(PROMPT): In the data below, one line contains "- Users can can delete a specific order." and a later one contains "- [Virtualenv](https://virtualenv.pypa.io/en/stable/) (Stores". Print both, with every line between them, exactly and alone.

(RECORDS TO USE):
________

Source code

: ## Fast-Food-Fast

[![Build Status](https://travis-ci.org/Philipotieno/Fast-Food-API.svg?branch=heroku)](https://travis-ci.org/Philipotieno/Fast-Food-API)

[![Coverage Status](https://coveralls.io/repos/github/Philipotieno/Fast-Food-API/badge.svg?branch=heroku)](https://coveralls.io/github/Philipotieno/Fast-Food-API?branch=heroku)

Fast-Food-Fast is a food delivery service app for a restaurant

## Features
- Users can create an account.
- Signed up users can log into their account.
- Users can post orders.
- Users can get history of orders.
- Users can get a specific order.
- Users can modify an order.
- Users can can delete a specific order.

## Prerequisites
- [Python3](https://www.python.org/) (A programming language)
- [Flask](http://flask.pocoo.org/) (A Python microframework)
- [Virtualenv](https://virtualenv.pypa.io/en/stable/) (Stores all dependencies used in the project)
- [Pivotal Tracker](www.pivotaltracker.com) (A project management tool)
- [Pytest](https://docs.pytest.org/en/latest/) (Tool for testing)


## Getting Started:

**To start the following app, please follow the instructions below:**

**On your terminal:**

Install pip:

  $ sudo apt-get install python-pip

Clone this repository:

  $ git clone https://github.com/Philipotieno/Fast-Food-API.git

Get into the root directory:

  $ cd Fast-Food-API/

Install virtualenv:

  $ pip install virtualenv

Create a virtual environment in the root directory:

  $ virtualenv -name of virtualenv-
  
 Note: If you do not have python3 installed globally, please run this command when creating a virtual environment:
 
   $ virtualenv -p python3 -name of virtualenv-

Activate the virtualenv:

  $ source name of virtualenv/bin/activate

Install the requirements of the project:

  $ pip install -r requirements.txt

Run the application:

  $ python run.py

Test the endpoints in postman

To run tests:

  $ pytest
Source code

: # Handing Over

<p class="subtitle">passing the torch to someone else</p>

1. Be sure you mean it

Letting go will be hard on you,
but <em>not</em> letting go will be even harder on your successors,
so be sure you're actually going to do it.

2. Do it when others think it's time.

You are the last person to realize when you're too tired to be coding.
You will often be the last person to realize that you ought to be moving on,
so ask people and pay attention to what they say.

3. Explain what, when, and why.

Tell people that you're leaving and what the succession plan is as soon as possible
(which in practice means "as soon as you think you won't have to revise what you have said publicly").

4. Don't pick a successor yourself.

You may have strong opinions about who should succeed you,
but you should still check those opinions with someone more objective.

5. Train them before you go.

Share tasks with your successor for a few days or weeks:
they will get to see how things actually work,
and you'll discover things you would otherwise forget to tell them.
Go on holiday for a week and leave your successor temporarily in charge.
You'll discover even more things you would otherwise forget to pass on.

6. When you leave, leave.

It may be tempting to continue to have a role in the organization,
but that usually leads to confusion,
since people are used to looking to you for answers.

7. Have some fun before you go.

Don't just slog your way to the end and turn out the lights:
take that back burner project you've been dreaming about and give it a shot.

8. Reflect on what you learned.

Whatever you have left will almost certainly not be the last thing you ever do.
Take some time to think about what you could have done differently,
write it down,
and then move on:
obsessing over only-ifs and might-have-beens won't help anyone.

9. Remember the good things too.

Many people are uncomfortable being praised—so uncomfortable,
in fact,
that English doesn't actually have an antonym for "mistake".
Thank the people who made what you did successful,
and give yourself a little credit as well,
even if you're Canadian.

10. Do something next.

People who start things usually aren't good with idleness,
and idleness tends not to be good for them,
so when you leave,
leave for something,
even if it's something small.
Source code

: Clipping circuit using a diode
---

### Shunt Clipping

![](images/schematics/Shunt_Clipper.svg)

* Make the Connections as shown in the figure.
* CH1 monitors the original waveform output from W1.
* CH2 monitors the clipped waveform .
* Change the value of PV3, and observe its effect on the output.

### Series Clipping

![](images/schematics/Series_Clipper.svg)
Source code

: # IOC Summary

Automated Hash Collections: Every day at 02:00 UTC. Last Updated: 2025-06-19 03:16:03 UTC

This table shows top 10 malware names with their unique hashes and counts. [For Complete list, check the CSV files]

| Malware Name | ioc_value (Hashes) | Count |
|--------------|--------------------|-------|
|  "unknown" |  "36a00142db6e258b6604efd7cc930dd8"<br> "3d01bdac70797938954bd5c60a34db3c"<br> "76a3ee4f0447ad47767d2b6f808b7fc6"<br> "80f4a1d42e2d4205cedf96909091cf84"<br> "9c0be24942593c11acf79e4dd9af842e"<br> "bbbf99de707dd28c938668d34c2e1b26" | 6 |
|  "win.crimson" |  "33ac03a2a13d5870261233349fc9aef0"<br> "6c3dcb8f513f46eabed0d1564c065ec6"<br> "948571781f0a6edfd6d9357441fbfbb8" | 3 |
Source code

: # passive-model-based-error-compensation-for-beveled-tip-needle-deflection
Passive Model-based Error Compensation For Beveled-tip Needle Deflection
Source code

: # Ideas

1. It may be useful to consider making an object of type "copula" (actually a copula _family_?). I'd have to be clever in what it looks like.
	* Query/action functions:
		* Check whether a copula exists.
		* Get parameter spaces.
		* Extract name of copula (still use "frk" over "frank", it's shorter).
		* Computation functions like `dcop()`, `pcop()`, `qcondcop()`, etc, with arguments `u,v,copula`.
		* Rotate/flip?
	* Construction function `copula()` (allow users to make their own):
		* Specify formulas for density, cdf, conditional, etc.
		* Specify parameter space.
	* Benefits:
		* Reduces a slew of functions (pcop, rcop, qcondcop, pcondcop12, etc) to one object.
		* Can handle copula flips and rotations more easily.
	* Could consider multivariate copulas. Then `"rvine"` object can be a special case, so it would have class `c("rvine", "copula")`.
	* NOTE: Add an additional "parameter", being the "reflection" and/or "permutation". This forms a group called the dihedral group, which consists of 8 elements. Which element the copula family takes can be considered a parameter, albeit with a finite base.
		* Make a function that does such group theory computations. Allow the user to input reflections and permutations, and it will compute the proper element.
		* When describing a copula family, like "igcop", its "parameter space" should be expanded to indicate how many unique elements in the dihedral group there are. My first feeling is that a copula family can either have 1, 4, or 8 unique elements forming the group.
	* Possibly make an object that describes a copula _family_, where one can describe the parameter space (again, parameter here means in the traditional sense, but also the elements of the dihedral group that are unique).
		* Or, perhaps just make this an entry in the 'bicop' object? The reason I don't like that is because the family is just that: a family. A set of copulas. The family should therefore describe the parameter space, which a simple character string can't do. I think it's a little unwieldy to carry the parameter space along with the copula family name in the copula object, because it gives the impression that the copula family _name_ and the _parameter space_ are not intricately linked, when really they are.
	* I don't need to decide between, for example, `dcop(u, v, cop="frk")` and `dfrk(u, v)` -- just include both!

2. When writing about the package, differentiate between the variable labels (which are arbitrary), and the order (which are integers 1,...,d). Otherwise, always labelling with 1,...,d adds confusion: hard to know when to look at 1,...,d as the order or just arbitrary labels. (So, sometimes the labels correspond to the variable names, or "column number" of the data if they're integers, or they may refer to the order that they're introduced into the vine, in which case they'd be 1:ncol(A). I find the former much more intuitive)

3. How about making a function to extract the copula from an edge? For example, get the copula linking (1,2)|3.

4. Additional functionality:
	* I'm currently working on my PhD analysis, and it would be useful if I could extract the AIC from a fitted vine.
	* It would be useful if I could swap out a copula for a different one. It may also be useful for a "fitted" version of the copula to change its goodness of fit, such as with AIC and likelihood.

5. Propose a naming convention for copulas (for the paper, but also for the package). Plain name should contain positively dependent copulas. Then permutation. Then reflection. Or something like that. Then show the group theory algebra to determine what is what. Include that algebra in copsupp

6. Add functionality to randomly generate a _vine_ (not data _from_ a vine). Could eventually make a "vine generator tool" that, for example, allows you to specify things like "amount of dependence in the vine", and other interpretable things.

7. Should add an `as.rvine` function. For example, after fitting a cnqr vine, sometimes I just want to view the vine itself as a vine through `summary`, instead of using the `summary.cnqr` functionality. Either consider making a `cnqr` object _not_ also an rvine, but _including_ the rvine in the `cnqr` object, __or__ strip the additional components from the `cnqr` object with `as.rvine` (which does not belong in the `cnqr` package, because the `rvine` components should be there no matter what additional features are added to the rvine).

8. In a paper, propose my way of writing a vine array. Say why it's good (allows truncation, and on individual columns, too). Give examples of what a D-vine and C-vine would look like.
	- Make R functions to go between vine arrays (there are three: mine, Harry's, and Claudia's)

________

(WRITTEN ANSWER):
- Users can can delete a specific order.

## Prerequisites
- [Python3](https://www.python.org/) (A programming language)
- [Flask](http://flask.pocoo.org/) (A Python microframework)
- [Virtualenv](https://virtualenv.pypa.io/en/stable/) (Stores all dependencies used in the project)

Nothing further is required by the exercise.